-- WORK INSTRUCTIONS --
Each record should reappear exactly in your answer, minus any picture.

(Saved entries)
*** Begin section ***

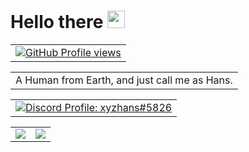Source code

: <h1 align="left">Hello there <img src="https://media.giphy.com/media/hvRJCLFzcasrR4ia7z/giphy.gif" width="28"></h1>

<table>
<tr>
<td align="left" style="padding=0;">
<a href="https://saweria.co/hansxyz">
<img align="center" style="padding=0;" src="https://komarev.com/ghpvc/?username=theonlyhanss&color=84ADEF" alt="GitHub Profile views" />
</a>
</td>
</tr>
</table>
<table>
<tr>
<td>
A Human from Earth, and just call me as Hans.
</td>
</tr>
</table>
<table>
<tr>
<td align="left" style="padding=0;">
<a href="https://saweria.co/hansxyz">
    <img align="center" style="padding=0;" src="https://lanyard.cnrad.dev/api/917913229668274186?bg=transparent&idleMessage=I%20like%20to%20do%20something%20before%20others%20do%20it" alt="Discord Profile: xyzhans#5826"/>
</a>
</td>
</tr>
</table>

<table>
  <tr>
    <td align="left" style="padding=0;width=50%;">
<a href="#">
      <img align="center" style="padding=0;" src="https://grs.quantumly.dev/api/?username=theonlyhanss&show_icons=true&title_color=4F8CC9&text_color=9f9f9f&bg_color=00000000&hide_border=true&icon_color=84ADEF&hide_title=true&count_private=true" />
</a>
    </td>
    <td align="left" style="padding=0;width=50%;">
<a href="#">
      <img align="center" style="padding=0;" src="https://grs.quantumly.dev/api/top-langs/?username=theonlyhanss&layout=compact&show_icons=true&title_color=4F8CC9&text_color=9f9f9f&bg_color=00000000&hide_border=true&icon_color=00000000&count_private=true" />
</a>
    </td>
  </tr>
</table>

*** End section ***

-- WRITTEN SOLUTION --
Source code

: <h1 align="left">Hello there <img src="https://media.giphy.com/media/hvRJCLFzcasrR4ia7z/giphy.gif" width="28"></h1>

<table>
<tr>
<td align="left" style="padding=0;">
<a href="https://saweria.co/hansxyz">
<img align="center" style="padding=0;" src="https://komarev.com/ghpvc/?username=theonlyhanss&color=84ADEF" alt="GitHub Profile views" />
</a>
</td>
</tr>
</table>
<table>
<tr>
<td>
A Human from Earth, and just call me as Hans.
</td>
</tr>
</table>
<table>
<tr>
<td align="left" style="padding=0;">
<a href="https://saweria.co/hansxyz">
    <img align="center" style="padding=0;" src="https://lanyard.cnrad.dev/api/917913229668274186?bg=transparent&idleMessage=I%20like%20to%20do%20something%20before%20others%20do%20it" alt="Discord Profile: xyzhans#5826"/>
</a>
</td>
</tr>
</table>

<table>
  <tr>
    <td align="left" style="padding=0;width=50%;">
<a href="#">
      <img align="center" style="padding=0;" src="https://grs.quantumly.dev/api/?username=theonlyhanss&show_icons=true&title_color=4F8CC9&text_color=9f9f9f&bg_color=00000000&hide_border=true&icon_color=84ADEF&hide_title=true&count_private=true" />
</a>
    </td>
    <td align="left" style="padding=0;width=50%;">
<a href="#">
      <img align="center" style="padding=0;" src="https://grs.quantumly.dev/api/top-langs/?username=theonlyhanss&layout=compact&show_icons=true&title_color=4F8CC9&text_color=9f9f9f&bg_color=00000000&hide_border=true&icon_color=00000000&count_private=true" />
</a>
    </td>
  </tr>
</table>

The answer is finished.